Among the entries below, which lines run from the line with "vectorType1 = reinterpret(vectorType2sameSize)" through the line with "corrections which, when"? Retype those, both ends included, exactly and without pictures.

• Source texts of formatted documents:
--- --- ---

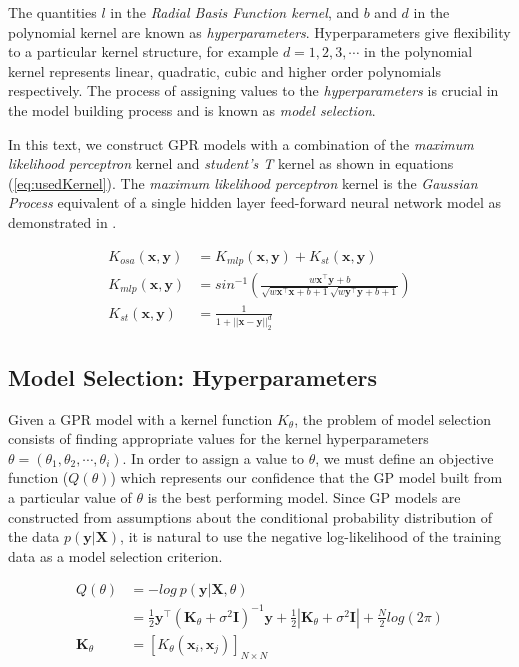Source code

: \documentclass{article}
\begin{document}
The quantities $l$ in the \emph{Radial Basis Function kernel}, and $b$
and $d$ in the polynomial kernel are known as
\emph{hyperparameters}. Hyperparameters give flexibility to a
particular kernel structure, for example $d = 1, 2, 3, \cdots$ in the
polynomial kernel represents linear, quadratic, cubic and higher order
polynomials respectively. The process of assigning values to the
\emph{hyperparameters} is crucial in the model building process and is
known as \emph{model selection}. 

In this text, we construct GPR models with a combination of the
\emph{maximum likelihood perceptron} kernel and \emph{student's T}
kernel as shown in equations (\ref{eq:usedKernel}). The \emph{maximum
  likelihood perceptron} kernel is the \emph{Gaussian Process}
equivalent of a single hidden layer feed-forward neural network model
as demonstrated in \citet{Neal:1996:BLN:525544}.

\begin{align}
  K_{osa}(\mathbf{x}, \mathbf{y}) & = K_{mlp}(\mathbf{x}, \mathbf{y}) + K_{st}(\mathbf{x}, \mathbf{y}) \label{eq:usedKernel} \\
  K_{mlp}(\mathbf{x}, \mathbf{y}) & = sin^{-1}(\frac{w\mathbf{x}^\intercal \mathbf{y} + b}{\sqrt{w\mathbf{x}^\intercal \mathbf{x} + b + 1} \sqrt{w\mathbf{y}^\intercal \mathbf{y} + b + 1}}) \\
  K_{st}(\mathbf{x}, \mathbf{y}) & = \frac{1}{1 + ||\mathbf{x} - \mathbf{y}||_{2}^d}
\end{align}


\subsection{Model Selection: Hyperparameters}

Given a GPR model with a kernel function $K_\theta$, the problem of
model selection consists of finding appropriate values for the kernel
hyperparameters $\theta = \left(\theta_1, \theta_2, \cdots,
  \theta_i\right)$. In order to assign a value to $\theta$, we must
define an objective function ($Q(\theta)$) which represents our
confidence that the GP model built from a particular value of $\theta$
is the best performing model. Since GP models are constructed from
assumptions about the conditional probability distribution of the data
$p(\mathbf{y}|\mathbf{X})$, it is natural to use the negative
log-likelihood of the training data as a model selection criterion. 

\begin{align*}
  Q(\theta) & = - log \ p(\mathbf{y}|\mathbf{X}, \theta) \\
            & = \frac{1}{2} \mathbf{y}^\intercal (\mathbf{K}_\theta + \sigma^{2} \mathbf{I})^{-1} \mathbf{y} + \frac{1}{2}|\mathbf{K}_\theta + \sigma^{2} \mathbf{I}| + \frac{N}{2}log(2\pi) \\
  \mathbf{K}_\theta & = [K_{\theta}(\mathbf{x}_i, \mathbf{x}_j)]_{N \times N}
\end{align*}
\end{document}
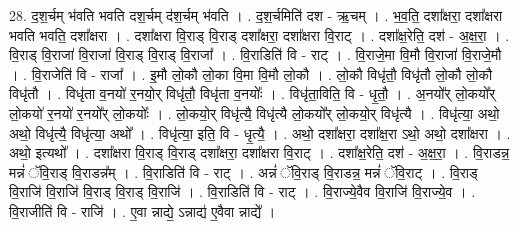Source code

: \documentclass[17pt]{extarticle}
\begin{document}
28. द॒श॒र्चम् भ॑वति भवति दश॒र्चम् द॑श॒र्चम् भ॑वति । . द॒श॒र्चमिति॑ दश - ऋ॒चम् । . भ॒व॒ति॒ दशा᳚क्षरा॒ दशा᳚क्षरा भवति भवति॒ दशा᳚क्षरा । . दशा᳚क्षरा वि॒राड् वि॒राड् दशा᳚क्षरा॒ दशा᳚क्षरा वि॒राट् । . दशा᳚क्ष॒रेति॒ दश॑ - अ॒क्ष॒रा॒ । . वि॒राड् वि॒राजा॑ वि॒राजा॑ वि॒राड् वि॒राड् वि॒राजा᳚ । . वि॒राडिति॑ वि - राट् । . वि॒राजे॒मा वि॒मौ वि॒राजा॑ वि॒राजे॒मौ । . वि॒राजेति॑ वि - राजा᳚ । . इ॒मौ लो॒कौ लो॒का वि॒मा वि॒मौ लो॒कौ । . लो॒कौ विधृ॑तौ॒ विधृ॑तौ लो॒कौ लो॒कौ विधृ॑तौ । . विधृ॑ता व॒नयो॑ र॒नयो॒र् विधृ॑तौ॒ विधृ॑ता व॒नयोः᳚ । . विधृ॑ता॒विति॒ वि - धृ॒तौ॒ । . अ॒नयो᳚र् लो॒कयो᳚र् लो॒कयो॑ र॒नयो॑ र॒नयो᳚र् लो॒कयोः᳚ । . लो॒कयो॒र् विधृ॑त्यै॒ विधृ॑त्यै लो॒कयो᳚र् लो॒कयो॒र् विधृ॑त्यै । . विधृ॑त्या॒ अथो॒ अथो॒ विधृ॑त्यै॒ विधृ॑त्या॒ अथो᳚ । . विधृ॑त्या॒ इति॒ वि - धृ॒त्यै॒ । . अथो॒ दशा᳚क्षरा॒ दशा᳚क्ष॒रा ऽथो॒ अथो॒ दशा᳚क्षरा । . अथो॒ इत्यथो᳚ । . दशा᳚क्षरा वि॒राड् वि॒राड् दशा᳚क्षरा॒ दशा᳚क्षरा वि॒राट् । . दशा᳚क्ष॒रेति॒ दश॑ - अ॒क्ष॒रा॒ । . वि॒राडन्न॒ मन्नं॑ ॅवि॒राड् वि॒राडन्न᳚म् । . वि॒राडिति॑ वि - राट् । . अन्नं॑ ॅवि॒राड् वि॒राडन्न॒ मन्नं॑ ॅवि॒राट् । . वि॒राड् वि॒राजि॑ वि॒राजि॑ वि॒राड् वि॒राड् वि॒राजि॑ । . वि॒राडिति॑ वि - राट् । . वि॒राज्ये॒वैव वि॒राजि॑ वि॒राज्ये॒व । . वि॒राजीति॑ वि - राजि॑ । . ए॒वा न्नाद्ये॒ ऽन्नाद्य॑ ए॒वैवा न्नाद्ये᳚ । \newline
\end{document}

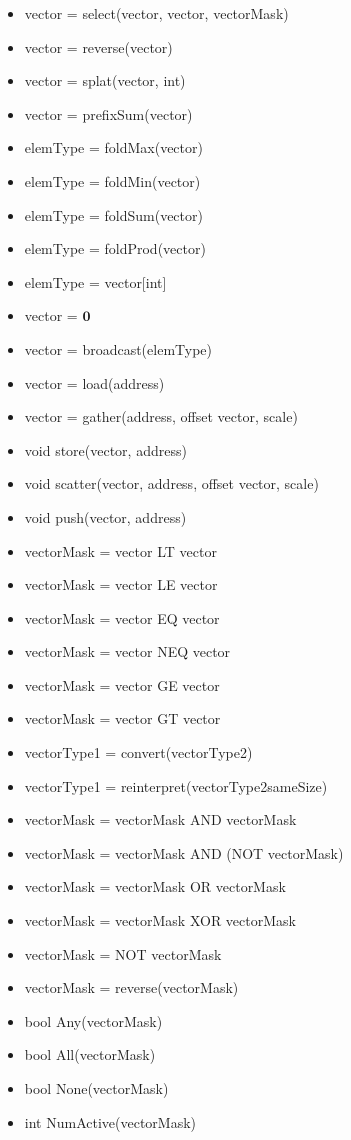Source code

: \documentclass[11pt]{amsart}
\begin{document}
\begin{itemize}
\item vector = select(vector, vector, vectorMask)
\item vector = reverse(vector)
\item vector = splat(vector, int)
\item vector = prefixSum(vector)
\item elemType = foldMax(vector)
\item elemType = foldMin(vector)
\item elemType = foldSum(vector)
\item elemType = foldProd(vector)
\item elemType = vector[int]
\item vector = $\mathbf{0}$
\item vector = broadcast(elemType)
\item vector = load(address)
\item vector = gather(address, offset vector, scale)
\item void store(vector, address)
\item void scatter(vector, address, offset vector, scale)
\item void push(vector, address)
\item vectorMask = vector LT vector
\item vectorMask = vector LE vector
\item vectorMask = vector EQ vector
\item vectorMask = vector NEQ vector
\item vectorMask = vector GE vector
\item vectorMask = vector GT vector
\item vectorType1 = convert(vectorType2)
\item vectorType1 = reinterpret(vectorType2sameSize)
\item vectorMask = vectorMask AND vectorMask
\item vectorMask = vectorMask AND (NOT vectorMask)
\item vectorMask = vectorMask OR vectorMask
\item vectorMask = vectorMask XOR vectorMask
\item vectorMask = NOT vectorMask
\item vectorMask = reverse(vectorMask)
\item bool Any(vectorMask)
\item bool All(vectorMask)
\item bool None(vectorMask)

\item int NumActive(vectorMask)
\end{itemize}
\end{document}
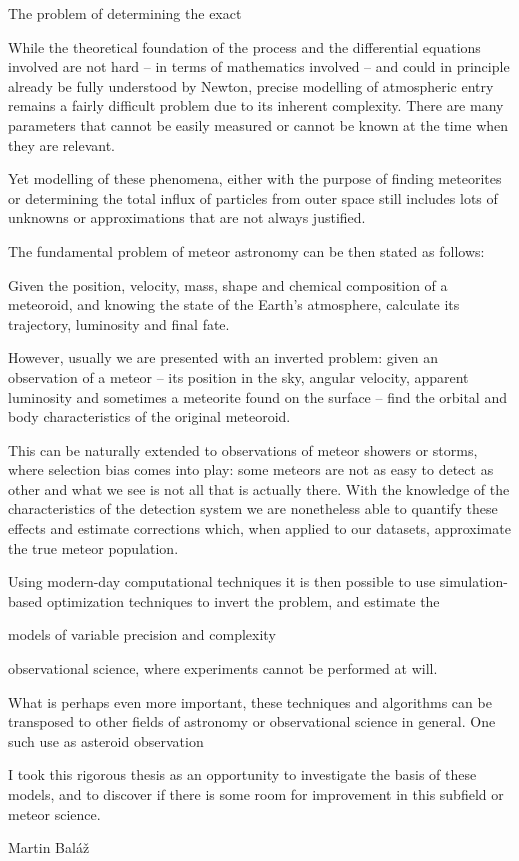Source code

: 

The problem of determining the exact

While the theoretical foundation of the process and the differential equations involved
are not hard -- in terms of mathematics involved -- and could in principle already be fully understood by Newton,
precise modelling of atmospheric entry remains a fairly difficult problem due to its inherent complexity.
There are many parameters that cannot be easily measured or cannot be known at the time when they are relevant.

Yet modelling of these phenomena, either with the purpose of finding meteorites
or determining the total influx of particles from outer space
still includes lots of unknowns or approximations that are not always justified.

The fundamental problem of meteor astronomy can be then stated as follows:

Given the position, velocity, mass, shape and chemical composition of a meteoroid,
and knowing the state of the Earth's atmosphere, calculate its trajectory, luminosity and final fate.

However, usually we are presented with an inverted problem: given an observation of a
meteor -- its position in the sky, angular velocity, apparent luminosity and sometimes
a meteorite found on the surface -- find the orbital and body characteristics of the original meteoroid.

This can be naturally extended to observations of meteor showers or storms,
where selection bias comes into play: some meteors are not as easy to detect as other
and what we see is not all that is actually there. With the knowledge of the characteristics
of the detection system we are nonetheless able to quantify these effects and estimate
corrections which, when applied to our datasets, approximate the true meteor population.

Using modern-day computational techniques it is then possible to use simulation-based optimization
techniques to invert the problem, and estimate the 

models of variable precision and complexity

observational science, where experiments cannot be performed at will.

What is perhaps even more important, these techniques and algorithms can be transposed to other fields
of astronomy or observational science in general. One such use as asteroid observation 


I took this rigorous thesis as an opportunity to investigate the basis
of these models, and to discover if there is some room for improvement
in this subfield or meteor science.

\hfill Martin Baláž
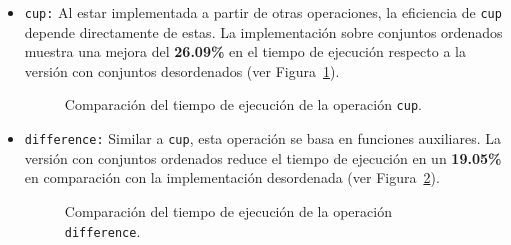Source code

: \begin{itemize}
\begin{itemize}
        \item \texttt{cup:} 
        Al estar implementada a partir de otras operaciones, la eficiencia de \texttt{cup} depende directamente de estas. La implementación sobre conjuntos ordenados muestra una mejora del \textbf{26{.}09\%} en el tiempo de ejecución respecto a la versión con conjuntos desordenados (ver Figura~\ref{fig:Ren-cup}).

        \begin{figure}[htbp]
          \centering
          \caption{Comparación del tiempo de ejecución de la operación \texttt{cup}.}
          \label{fig:Ren-cup}
        \end{figure}

        \item \texttt{difference:} 
        Similar a \texttt{cup}, esta operación se basa en funciones auxiliares. La versión con conjuntos ordenados reduce el tiempo de ejecución en un \textbf{19{.}05\%} en comparación con la implementación desordenada (ver Figura~\ref{fig:Ren-dif}).

        \begin{figure}[htbp]
          \centering
          \caption{Comparación del tiempo de ejecución de la operación \texttt{difference}.}
          \label{fig:Ren-dif}
        \end{figure}
    \end{itemize}


\end{itemize}
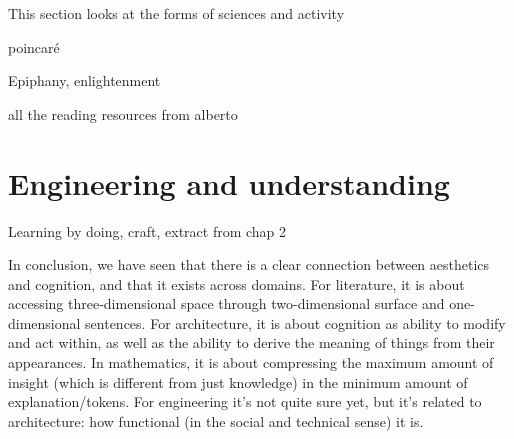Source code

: This section looks at the forms of sciences and activity



poincaré

Epiphany, enlightenment

all the reading resources from alberto


\section{Engineering and understanding}
\label{sec:aesthetic-engineering}


Learning by doing, craft, extract from chap 2

\spacer

In conclusion, we have seen that there is a clear connection between aesthetics and cognition, and that it exists across domains. For literature, it is about accessing three-dimensional space through two-dimensional surface and one-dimensional sentences. For architecture, it is about cognition as ability to modify and act within, as well as the ability to derive the meaning of things from their appearances. In mathematics, it is about compressing the maximum amount of insight (which is different from just knowledge) in the minimum amount of explanation/tokens. For engineering it's not quite sure yet, but it's related to architecture: how functional (in the social and technical sense) it is.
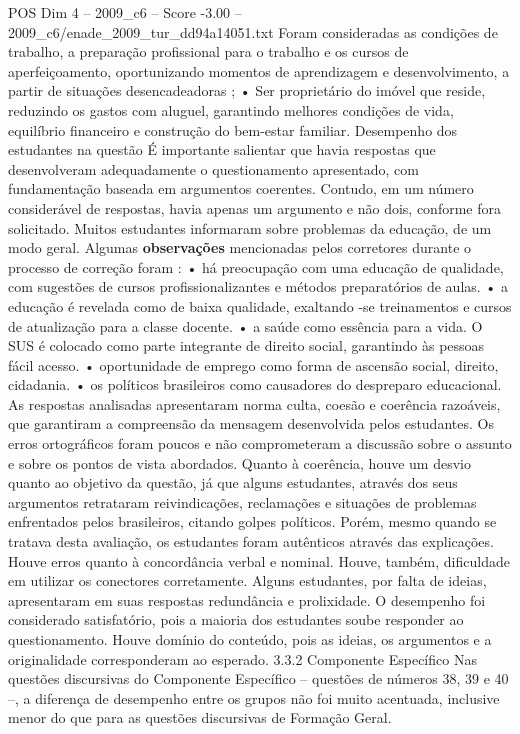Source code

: \begin{textsample}{POS Dim 4 – 2009\_c6 – Score -3.00 – 2009\_c6/enade\_2009\_tur\_dd94a14051.txt}
Foram consideradas as condições de trabalho, a preparação profissional para o trabalho e os cursos de aperfeiçoamento, oportunizando momentos de aprendizagem e desenvolvimento, a partir de situações desencadeadoras ; • Ser proprietário do imóvel que reside, reduzindo os gastos com aluguel, garantindo melhores condições de vida, equilíbrio financeiro e construção do bem-estar familiar.
Desempenho dos estudantes na questão É importante salientar que havia respostas que desenvolveram adequadamente o questionamento apresentado, com fundamentação baseada em argumentos coerentes.
Contudo, em um número considerável de respostas, havia apenas um argumento e não dois, conforme fora solicitado.
Muitos estudantes informaram sobre problemas da educação, de um modo geral.
Algumas \textbf{observações} mencionadas pelos corretores durante o processo de correção foram : • há preocupação com uma educação de qualidade, com sugestões de cursos profissionalizantes e métodos preparatórios de aulas. • a educação é revelada como de baixa qualidade, exaltando -se treinamentos e cursos de atualização para a classe docente. • a saúde como essência para a vida.
O SUS é colocado como parte integrante de direito social, garantindo às pessoas fácil acesso. • oportunidade de emprego como forma de ascensão social, direito, cidadania. • os políticos brasileiros como causadores do despreparo educacional.
As respostas analisadas apresentaram norma culta, coesão e coerência razoáveis, que garantiram a compreensão da mensagem desenvolvida pelos estudantes.
Os erros ortográficos foram poucos e não comprometeram a discussão sobre o assunto e sobre os pontos de vista abordados.
Quanto à coerência, houve um desvio quanto ao objetivo da questão, já que alguns estudantes, através dos seus argumentos retrataram reivindicações, reclamações e situações de problemas enfrentados pelos brasileiros, citando golpes políticos.
Porém, mesmo quando se tratava desta avaliação, os estudantes foram autênticos através das explicações.
Houve erros quanto à concordância verbal e nominal.
Houve, também, dificuldade em utilizar os conectores corretamente.
Alguns estudantes, por falta de ideias, apresentaram em suas respostas redundância e prolixidade.
O desempenho foi considerado satisfatório, pois a maioria dos estudantes soube responder ao questionamento.
Houve domínio do conteúdo, pois as ideias, os argumentos e a originalidade corresponderam ao esperado. 3.3.2 Componente Específico Nas questões discursivas do Componente Específico – questões de números 38, 39 e 40 –, a diferença de desempenho entre os grupos não foi muito acentuada, inclusive menor do que para as questões discursivas de Formação Geral.

\end{textsample}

--- --- ---

• OUTPUT:
\item vectorType1 = reinterpret(vectorType2sameSize)
\item vectorMask = vectorMask AND vectorMask
\item vectorMask = vectorMask AND (NOT vectorMask)
\item vectorMask = vectorMask OR vectorMask
\item vectorMask = vectorMask XOR vectorMask
\item vectorMask = NOT vectorMask
\item vectorMask = reverse(vectorMask)
\item bool Any(vectorMask)
\item bool All(vectorMask)
\item bool None(vectorMask)

\item int NumActive(vectorMask)
\end{itemize}
\end{document}
Source code

: 

The problem of determining the exact

While the theoretical foundation of the process and the differential equations involved
are not hard -- in terms of mathematics involved -- and could in principle already be fully understood by Newton,
precise modelling of atmospheric entry remains a fairly difficult problem due to its inherent complexity.
There are many parameters that cannot be easily measured or cannot be known at the time when they are relevant.

Yet modelling of these phenomena, either with the purpose of finding meteorites
or determining the total influx of particles from outer space
still includes lots of unknowns or approximations that are not always justified.

The fundamental problem of meteor astronomy can be then stated as follows:

Given the position, velocity, mass, shape and chemical composition of a meteoroid,
and knowing the state of the Earth's atmosphere, calculate its trajectory, luminosity and final fate.

However, usually we are presented with an inverted problem: given an observation of a
meteor -- its position in the sky, angular velocity, apparent luminosity and sometimes
a meteorite found on the surface -- find the orbital and body characteristics of the original meteoroid.

This can be naturally extended to observations of meteor showers or storms,
where selection bias comes into play: some meteors are not as easy to detect as other
and what we see is not all that is actually there. With the knowledge of the characteristics
of the detection system we are nonetheless able to quantify these effects and estimate
corrections which, when applied to our datasets, approximate the true meteor population.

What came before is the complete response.